■ **TASK**
Please repeat, exactly as written, the line containing "drives the result." and every line after it through the end of the records below.

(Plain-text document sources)
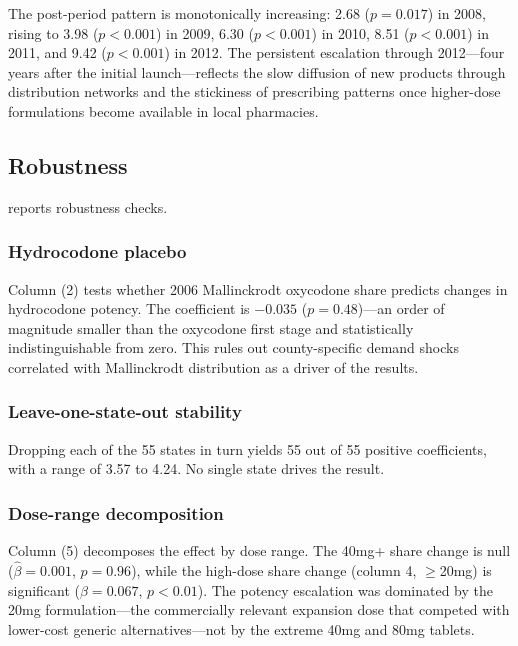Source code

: \documentclass[12pt]{article}
\begin{document}
The post-period pattern is monotonically increasing: 2.68 ($p = 0.017$) in 2008, rising to 3.98 ($p < 0.001$) in 2009, 6.30 ($p < 0.001$) in 2010, 8.51 ($p < 0.001$) in 2011, and 9.42 ($p < 0.001$) in 2012. The persistent escalation through 2012---four years after the initial launch---reflects the slow diffusion of new products through distribution networks and the stickiness of prescribing patterns once higher-dose formulations become available in local pharmacies.

\subsection{Robustness}

 reports robustness checks.



\subsubsection*{Hydrocodone placebo} Column (2) tests whether 2006 Mallinckrodt oxycodone share predicts changes in hydrocodone potency. The coefficient is $-0.035$ ($p = 0.48$)---an order of magnitude smaller than the oxycodone first stage and statistically indistinguishable from zero. This rules out county-specific demand shocks correlated with Mallinckrodt distribution as a driver of the results.

\subsubsection*{Leave-one-state-out stability} Dropping each of the 55 states in turn yields 55 out of 55 positive coefficients, with a range of 3.57 to 4.24. No single state drives the result.

\subsubsection*{Dose-range decomposition} Column (5) decomposes the effect by dose range. The 40mg+ share change is null ($\hat{\beta} = 0.001$, $p = 0.96$), while the high-dose share change (column 4, $\geq$20mg) is significant ($\hat{\beta} = 0.067$, $p < 0.01$). The potency escalation was dominated by the 20mg formulation---the commercially relevant expansion dose that competed with lower-cost generic alternatives---not by the extreme 40mg and 80mg tablets.
\end{document}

■ **ANSWER BELOW**
\subsubsection*{Leave-one-state-out stability} Dropping each of the 55 states in turn yields 55 out of 55 positive coefficients, with a range of 3.57 to 4.24. No single state drives the result.

\subsubsection*{Dose-range decomposition} Column (5) decomposes the effect by dose range. The 40mg+ share change is null ($\hat{\beta} = 0.001$, $p = 0.96$), while the high-dose share change (column 4, $\geq$20mg) is significant ($\hat{\beta} = 0.067$, $p < 0.01$). The potency escalation was dominated by the 20mg formulation---the commercially relevant expansion dose that competed with lower-cost generic alternatives---not by the extreme 40mg and 80mg tablets.
\end{document}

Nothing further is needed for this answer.